| Soudan: le footballeur condamné à 40 coups de fouet plaide son innocence |
| KHARTOUM (AFP) - La star nigeriane du football Stephen Worgu a plaidé son innocence jeudi après sa condamnation par un tribunal soudanais à 40 coups de fouet pour avoir bu de l'alcool, une boisson interdite à Khartoum où la loi islamique est en vigueur. |
"Je ne suis pas coupable de ce crime... je ne peux même pas m'imaginer en train d'être fouetté", a déclaré à une poignée de journalistes la star du grand club soudanais al-Merreikh d'Omdurman, ville jumelle de Khartoum.
Le jeune footballeur a été condamné mardi à 40 coups de fouet et à 50 livres soudanaises (20 dollars) d'amende pour avoir bu de l'alcool et à 200 livres soudanaises (80 dollars) supplémentaires pour conduite en état d'ébriété.
Il avait été interpellé par la police le 21 août dans le quartier al-Taief de Khartoum.
Alors qu'il circulait la nuit en voiture, des policiers dans un autre véhicule lui ont fait signe de ralentir, a-t-il dit.
"Je pensais que mon véhicule avait un problème et je me suis arrêté... Ils m'ont emmené à la station de police, mais c'est moi qui conduisait la voiture", a ajouté le jeune Nigerian de confession chrétienne.

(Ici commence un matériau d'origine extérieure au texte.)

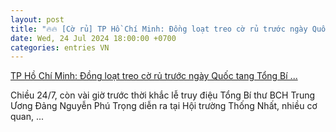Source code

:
 ```yaml
---
layout: post
title: "🔥🔥 [Cờ rủ] TP Hồ Chí Minh: Đồng loạt treo cờ rủ trước ngày Quốc tang Tổng Bí ..."
date: Wed, 24 Jul 2024 18:00:00 +0700
categories: entries VN
---
```

[TP Hồ Chí Minh: Đồng loạt treo cờ rủ trước ngày Quốc tang Tổng Bí ...](https://baotintuc.vn/anh/tp-ho-chi-minh-dong-loat-treo-co-ru-truoc-ngay-quoc-tang-tong-bi-thu-nguyen-phu-trong-20240724185157648.htm)

Chiều 24/7, còn vài giờ trước thời khắc lễ truy điệu Tổng Bí thư BCH Trung Ương Đảng Nguyễn Phú Trọng diễn ra tại Hội trường Thống Nhất, nhiều cơ quan, ...

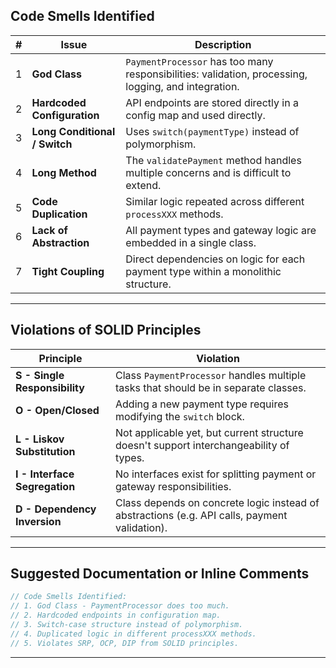 ## Code Smells Identified

| # | Issue | Description |
|--|-------|-------------|
| 1 | **God Class** | `PaymentProcessor` has too many responsibilities: validation, processing, logging, and integration. |
| 2 | **Hardcoded Configuration** | API endpoints are stored directly in a config map and used directly. |
| 3 | **Long Conditional / Switch** | Uses `switch(paymentType)` instead of polymorphism. |
| 4 | **Long Method** | The `validatePayment` method handles multiple concerns and is difficult to extend. |
| 5 | **Code Duplication** | Similar logic repeated across different `processXXX` methods. |
| 6 | **Lack of Abstraction** | All payment types and gateway logic are embedded in a single class. |
| 7 | **Tight Coupling** | Direct dependencies on logic for each payment type within a monolithic structure. |

---

## Violations of SOLID Principles

| Principle | Violation |
|----------|-----------|
| **S - Single Responsibility** | Class `PaymentProcessor` handles multiple tasks that should be in separate classes. |
| **O - Open/Closed** | Adding a new payment type requires modifying the `switch` block. |
| **L - Liskov Substitution** | Not applicable yet, but current structure doesn't support interchangeability of types. |
| **I - Interface Segregation** | No interfaces exist for splitting payment or gateway responsibilities. |
| **D - Dependency Inversion** | Class depends on concrete logic instead of abstractions (e.g. API calls, payment validation). |

---

## Suggested Documentation or Inline Comments

```java
// Code Smells Identified:
// 1. God Class - PaymentProcessor does too much.
// 2. Hardcoded endpoints in configuration map.
// 3. Switch-case structure instead of polymorphism.
// 4. Duplicated logic in different processXXX methods.
// 5. Violates SRP, OCP, DIP from SOLID principles.
```

---

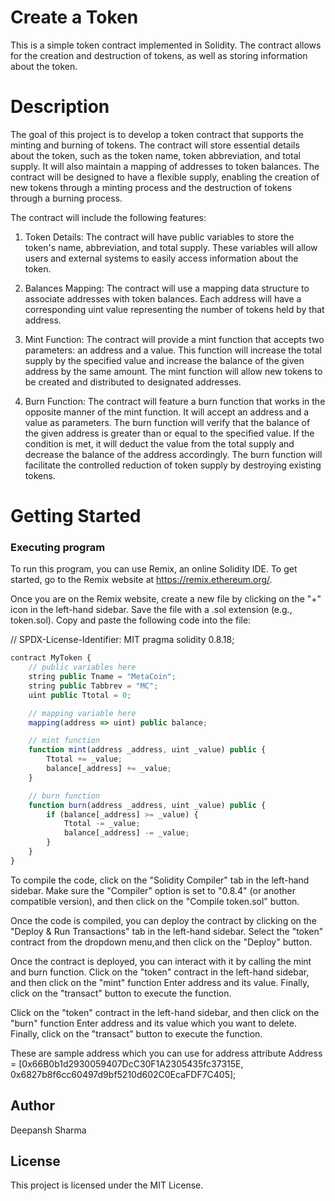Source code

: # Create a Token
This is a simple token contract implemented in Solidity. The contract allows for the creation and destruction of tokens, as well as storing information about the token.

# Description
The goal of this project is to develop a token contract that supports the minting and burning of tokens. The contract will store essential details about the token, such as the token name, token abbreviation, and total supply. It will also maintain a mapping of addresses to token balances.
The contract will be designed to have a flexible supply, enabling the creation of new tokens through a minting process and the destruction of tokens through a burning process.

The contract will include the following features:
1) Token Details: The contract will have public variables to store the token's name, abbreviation, and total supply. These variables will allow users and external systems to easily access information about the token.

2) Balances Mapping: The contract will use a mapping data structure to associate addresses with token balances. Each address will have a corresponding uint value representing the number of tokens held by that address.

3) Mint Function: The contract will provide a mint function that accepts two parameters: an address and a value. This function will increase the total supply by the specified value and increase the balance of the given address by the same amount. The mint function will allow new tokens to be created and distributed to designated addresses.

4) Burn Function: The contract will feature a burn function that works in the opposite manner of the mint function. It will accept an address and a value as parameters. The burn function will verify that the balance of the given address is greater than or equal to the specified value. If the condition is met, it will deduct the value from the total supply and decrease the balance of the address accordingly. The burn function will facilitate the controlled reduction of token supply by destroying existing tokens.

# Getting Started

### Executing program
To run this program, you can use Remix, an online Solidity IDE. To get started, go to the Remix website at https://remix.ethereum.org/.

Once you are on the Remix website, create a new file by clicking on the "+" icon in the left-hand sidebar. Save the file with a .sol extension (e.g., token.sol). Copy and paste the following code into the file:

// SPDX-License-Identifier: MIT
pragma solidity 0.8.18;

```javascript
contract MyToken {
    // public variables here
    string public Tname = "MetaCoin";
    string public Tabbrev = "MC";
    uint public Ttotal = 0;

    // mapping variable here
    mapping(address => uint) public balance;

    // mint function
    function mint(address _address, uint _value) public {
        Ttotal += _value;
        balance[_address] += _value;
    }

    // burn function
    function burn(address _address, uint _value) public {
        if (balance[_address] >= _value) {
            Ttotal -= _value;
            balance[_address] -= _value;
        }
    }
}
```
To compile the code, click on the "Solidity Compiler" tab in the left-hand sidebar. Make sure the "Compiler" option is set to "0.8.4" (or another compatible version), and then click on the "Compile token.sol" button.

Once the code is compiled, you can deploy the contract by clicking on the "Deploy & Run Transactions" tab in the left-hand sidebar. Select the "token"  contract from the dropdown menu,and then click on the "Deploy" button.

Once the contract is deployed, you can interact with it by calling the mint and burn function. Click on the "token" contract in the left-hand sidebar, and then click on the "mint" function  Enter address and its value. Finally, click on the "transact" button to execute the function.

Click on the "token" contract in the left-hand sidebar, and then click on the "burn" function  Enter address and its value which you want to delete. Finally, click on the "transact" button to execute the function.

These are sample address which you can use for address attribute 
Address = [0x66B0b1d2930059407DcC30F1A2305435fc37315E, 0x6827b8f6cc60497d9bf5210d602C0EcaFDF7C405];

## Author
Deepansh Sharma

## License

This project is licensed under the MIT License.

"Si la police vous arrête parce que vous êtes saoul, la première chose qu'elle est censée faire est de vous empêcher de reprendre le volant, mais ces gars n'ont rien fait de la sorte", a souligné le jeune footballeur, qui ne parle pas l'arabe, langue vernaculaire dans la capitale soudanaise.
Des proches sont venus le chercher au poste de police au petit matin. Il a alors appris que les policiers lui reprochaient de sentir "l'araki", une boisson locale abordable, mais illégale, confectionnée à partir de dattes, de levure et d'eau.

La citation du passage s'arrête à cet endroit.